A recent paper (HOGWILD) points out some very interesting results on parallelizing SGD algorithms. SGD is an incredibly convenient way to deal with large data sets while trying to learn statistical models. A particularly thorny issue of parallelizing an SGD algorithm is one of concurrent updates to a shared model from different threads. While standard techniques of locking and synchronization can be used to make sure updates to the model follow some serial order, they often end up being the critical performance bottleneck.

In HOGWILD, the authors show that for optimization problems where the model is sparse, that is concurrent updates have a low probability of causing conflicting updates, it is reasonable to proceed with the updates without locking or synchronization. While this might cause some threads (or processes) to occasionally over-write each other's work, the convergence rate is still close to optimal. On several machine learning tasks, such as matrix factorization and learning sparse SVMs -- they show that HOGWILD is at least as as good and often substantially faster than known serial methods and previous parallel techniques. This is a really cool result, and I've used it in a different context in my current research with impressive results! I'll describe that work in the coming weeks...

Tuesday, October 4, 2011

Tenzing: SQL on MapReduce

Google described Tenzing, their implementation of SQL on MapReduce at VLDB this year. The paper explains that they built it because their data-warehouse was getting too expensive and was not able to keep pace with the demands the users made -- in terms of complex queries (SQL was always getting in the way), and performance (the ETL process was often a big bottleneck).

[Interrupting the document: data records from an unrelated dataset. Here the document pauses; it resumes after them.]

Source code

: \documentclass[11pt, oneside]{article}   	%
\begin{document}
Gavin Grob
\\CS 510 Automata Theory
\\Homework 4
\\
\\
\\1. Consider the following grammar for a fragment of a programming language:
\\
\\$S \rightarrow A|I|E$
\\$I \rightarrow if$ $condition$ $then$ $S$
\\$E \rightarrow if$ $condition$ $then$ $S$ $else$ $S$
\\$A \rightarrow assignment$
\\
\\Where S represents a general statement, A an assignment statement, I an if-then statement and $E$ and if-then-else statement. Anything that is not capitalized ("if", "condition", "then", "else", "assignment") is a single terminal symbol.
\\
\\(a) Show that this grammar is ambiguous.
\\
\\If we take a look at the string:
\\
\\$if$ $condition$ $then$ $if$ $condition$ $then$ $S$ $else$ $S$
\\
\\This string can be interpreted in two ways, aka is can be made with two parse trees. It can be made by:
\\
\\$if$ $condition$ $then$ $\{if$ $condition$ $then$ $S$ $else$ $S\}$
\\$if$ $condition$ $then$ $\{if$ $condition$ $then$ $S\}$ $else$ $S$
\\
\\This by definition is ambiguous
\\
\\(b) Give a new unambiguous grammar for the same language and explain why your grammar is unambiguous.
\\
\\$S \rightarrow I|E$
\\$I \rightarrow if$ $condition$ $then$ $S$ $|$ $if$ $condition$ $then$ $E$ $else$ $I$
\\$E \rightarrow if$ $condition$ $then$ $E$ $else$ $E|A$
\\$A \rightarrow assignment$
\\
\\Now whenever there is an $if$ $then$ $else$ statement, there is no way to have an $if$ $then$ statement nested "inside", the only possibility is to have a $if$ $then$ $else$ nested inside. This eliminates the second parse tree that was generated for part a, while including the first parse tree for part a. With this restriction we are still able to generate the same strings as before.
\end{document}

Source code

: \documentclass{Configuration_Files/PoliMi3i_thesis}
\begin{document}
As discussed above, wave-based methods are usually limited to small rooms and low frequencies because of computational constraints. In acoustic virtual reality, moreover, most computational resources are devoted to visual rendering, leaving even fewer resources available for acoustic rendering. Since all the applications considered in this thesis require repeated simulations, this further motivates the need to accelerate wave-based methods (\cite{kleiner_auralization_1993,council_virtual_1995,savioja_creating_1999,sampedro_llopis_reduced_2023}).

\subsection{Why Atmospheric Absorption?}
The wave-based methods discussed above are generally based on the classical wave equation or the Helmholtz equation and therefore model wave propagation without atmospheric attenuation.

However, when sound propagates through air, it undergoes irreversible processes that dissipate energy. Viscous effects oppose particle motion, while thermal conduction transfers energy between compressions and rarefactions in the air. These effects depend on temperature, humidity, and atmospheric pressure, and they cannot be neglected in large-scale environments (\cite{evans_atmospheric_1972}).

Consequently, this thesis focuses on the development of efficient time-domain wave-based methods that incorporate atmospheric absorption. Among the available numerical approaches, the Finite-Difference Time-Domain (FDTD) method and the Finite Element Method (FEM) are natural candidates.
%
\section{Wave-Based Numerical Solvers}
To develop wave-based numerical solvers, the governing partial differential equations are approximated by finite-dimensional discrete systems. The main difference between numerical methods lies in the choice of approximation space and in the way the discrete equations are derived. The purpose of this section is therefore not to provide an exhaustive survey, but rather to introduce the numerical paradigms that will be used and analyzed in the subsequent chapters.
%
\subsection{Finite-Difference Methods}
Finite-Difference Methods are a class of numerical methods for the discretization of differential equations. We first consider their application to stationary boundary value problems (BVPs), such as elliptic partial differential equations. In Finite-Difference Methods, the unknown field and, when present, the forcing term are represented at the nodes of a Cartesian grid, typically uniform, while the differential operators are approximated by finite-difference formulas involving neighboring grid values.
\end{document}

Neither argument is particularly surprising, although there are examples of successful PB-sized warehouses in the industry.

One of the most interesting parts of the paper was a laundry list of things they had to fix in MapReduce to get better performance for SQL:
  • Workerpools: These are essentially long running processes that do various parts of the MapReduce job (map task, reduce task, job coordinator, etc). Having a pool of running processes makes latencies lower than they would be if you had to launch a binary for each task in the job. This is certainly the case with JVM launches in Hadoop. Hadoop gets part of this done with reusable JVMs. The tradeoff, of course, is that fault isolation becomes a messier proposition.
  • Streaming and In-Memory Chaining: Allows two MapReduce jobs to communicate without temping to disk (GFS). I wonder if this can be done easily with just some InputFormat/OutputFormat magic ... I suspect this is do-able with some thought. Memory-chaining allows a mapper and a reducer to be co-located in the same process. This is probably going to be a bit harder to do in Hadoop.
  • Sort Avoidance: This feature allowed you to tell MapReduce to shuffle, but not sort. I've seen the need for this in many applications. Again, makes perfect sense for Hadoop also.
  • Block Shuffle: For smaller rows, when sorting is not needed, the block shuffle reduces overheads in the shuffle phase. This is a performance opportunity opened up by sort avoidance.
The other interesting bit was the section on their execution engine. Their SQL-Sawzall implementation was slow because of all the deserialization and serialization costs associated with moving data in and out of Sawzall's type system. The second version used Dremel's SQL expression evaluation engine -- this was better than the Sawzall engine, but still had inefficiencies. The most promising version was the LLVM-based experimental engine that could operate natively on columnar data, and this, not surprisingly, provided the best performance.

What does this mean for the Apache Hadoop ecosystem? I'm guessing the biggest performance opportunities for Hive currently lie in making the execution engine more CPU efficient. In fact, an experimental branch of Hive that does this would probably be a really fun open-source project right now. Hadoop will likely incorporate some of the performance improvements described in Tenzing over time, and Hive should be able to ride those when they become available.